If I force myself to be honest, that is exactly what I wanted to do with my Black Lives Matter sign: scold any White neighbors who refuse to admit (or is it that they really do not realize) that until now, Black lives have not mattered as much as ours. But what will that sign really do? Get a few cheers from people who agree and make me feel inordinately proud of myself. Who is going to see it and pull over, stunned by the truth of it, suddenly realizing all the injustices it encapsulates and vowing to do their part to make the world different? (And how likely am I, in this climate, to see any sign I disagree with and rethink?)

So where does the stalemate leave us—silent? That is not democracy either. We have backed ourselves into a corner.

It is tempting to point blame at the top, but the escalating nastiness of campaign tactics and all the anonymous rage our media allow have done their part to wear away the country’s civility. As have the silos in which we receive very different news and the psychological instability of living in an uncertain, terrifying, rapidly changing world.

In the 1964 American National Election Study, more than three-fourths of respondents said they trusted the government “just about always” or “most of the time.” By 2015, before the presidential election, the overall percentage had dropped to nineteen percent. Then the level of discourse really fell apart. The percentage of people worried about a loss of civility in the U.S. had shot up to ninety-three percent by 2018.

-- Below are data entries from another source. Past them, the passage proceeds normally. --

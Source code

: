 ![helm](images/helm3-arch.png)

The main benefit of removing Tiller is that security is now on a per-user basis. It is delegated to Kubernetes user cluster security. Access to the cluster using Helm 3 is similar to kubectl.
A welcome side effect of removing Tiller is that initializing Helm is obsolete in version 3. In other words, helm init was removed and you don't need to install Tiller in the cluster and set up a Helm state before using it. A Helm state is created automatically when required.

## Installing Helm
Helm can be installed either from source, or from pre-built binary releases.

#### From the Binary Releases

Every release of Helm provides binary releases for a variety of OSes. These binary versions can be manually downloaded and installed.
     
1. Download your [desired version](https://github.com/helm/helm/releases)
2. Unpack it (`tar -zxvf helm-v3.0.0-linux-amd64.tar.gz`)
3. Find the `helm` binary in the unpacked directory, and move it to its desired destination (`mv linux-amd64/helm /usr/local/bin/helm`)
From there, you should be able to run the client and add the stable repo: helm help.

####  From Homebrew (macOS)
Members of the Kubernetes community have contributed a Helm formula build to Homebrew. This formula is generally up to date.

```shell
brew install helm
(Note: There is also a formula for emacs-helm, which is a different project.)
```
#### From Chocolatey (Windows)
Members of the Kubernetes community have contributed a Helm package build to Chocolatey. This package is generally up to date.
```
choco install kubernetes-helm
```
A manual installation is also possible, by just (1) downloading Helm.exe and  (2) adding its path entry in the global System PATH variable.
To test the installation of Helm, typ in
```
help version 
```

Civility comes from the Latin civilis, “befitting a citizen.” That means assuming positive intentions (something I have forgotten how to do). In a civil society, people speak their minds without degrading others in the process (but now we are at such a flashpoint that any sign or slogan we disagree with feels like a throwdown.) Societally, civility requires orderliness, the absence of anarchy or disorder. Individually, it requires old-fashioned politeness and a concern with the greater public good (and we cannot seem to agree on what that looks like). Civility is “the baseline of respect that we owe one another in public life,” says Keith Bybee in How Civility Works.

Respect does not mean staying silent about injustice in order to keep a fragile peace. But are yard signs meaningful speech, or just a lazy, self-indulgent shortcut that will only piss people off? It occurs to me (as though a revelation) that democracy might actually require me to do a little work to prove Black lives matter—look for specific injustices to counter and real ways to help even the economic scales or the quality of education—not just wave a smug flag. As for the Pritzker Sucks movement, the only people who seem to be benefiting are those who sell the swag. But if small business owners were to form a network, barter, support each other’s businesses, lobby the governor with policy suggestions to stay safe and stay open? The odd thing is, when you roll up your sleeves and do something, it is often less inflammatory.

For now, we have regressed to primitive warfare, and it is no wonder other countries are sending weapons.